The End of The Tunnel April 27, 2014

I’m sure it looks different for everyone. In its various forms, the darkness has a way of encompassing us sometimes. Be it in a job we hate. Or a project that never ends. Maybe in a toxic relationship. Or, in the case of this four-legged life lover, the foe otherwise known as winter. It was awfully nasty this year, despite the bundle of joy it delivered into the lives of my family. (Thank goodness for that!)

Seriously though. Between the record low temperatures, and the snow sneezes that kept coming down on us every couple of days, it was a pretty epically horrendous winter in Wisconsin. And that’s coming from someone who knows winter in Wisconsin. Not to mention someone who makes a point of not complaining about things. I seek to find the good in all people, places and things, and all this talk about terrible weather has certainly not been filled with much (if any) of my usual silver-lining perspective.

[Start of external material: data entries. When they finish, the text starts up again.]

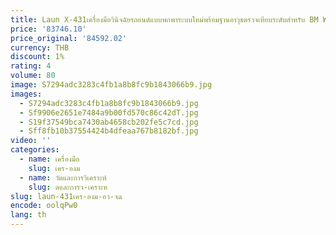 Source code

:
 ```yaml
---
title: Laun X-431เครื่องมือวินิจฉัยรถยนต์แบบพกพาระบบใหม่พร้อมฐานอาวุธตรวจเทียบระดับสำหรับ BM W Benz
price: '83746.10'
price_original: '84592.02'
currency: THB
discount: 1%
rating: 4
volume: 80
image: S7294adc3283c4fb1a8b8fc9b1843066b9.jpg
images:
  - S7294adc3283c4fb1a8b8fc9b1843066b9.jpg
  - Sf9906e2651e7484a9b00fd570c86c42dT.jpg
  - S19f37549bca7430ab4658cb202fe5c7cd.jpg
  - Sff8fb10b37554424b4dfeaa767b8182bf.jpg
video: ''
categories:
  - name: เครื่องมือ
    slug: เคร-องม
  - name: วัดและการวิเคราะห์
    slug: ดและการว-เคราะห
slug: laun-431เคร-องม-อว-จฉ
encode: oolqPw0
lang: th
---
```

Until now. Because the other day it was 70 degrees for the first time in seven months. It was gorgeous outside. And I got to spend time reveling in it all with my beloved family in my backyard paradise. That’s when I realized something I guess I’ve always known but never really paid attention to about that light at the end of the tunnel.

It is so very important because it keeps us going. It motivates us to be better. To do better. To live better. Because it’s always there, guiding the way. But maybe more importantly, the wait is always worth it. Sometimes the longer the struggle, the higher the mountain, the darker the times – the more sincere the joy is when you reach the end. When you reach the light.

That’s certainly how I felt the other day as my whole family laughed together and I wagged and they laughed and none of us knew which came first. I know it looks different for everyone. It happens at different times and varying frequencies for all of us. And I don’t think it’s ever the same twice. Except maybe it is in that one crucial way. There is always a light at the end of the tunnel. We just need to focus to see it.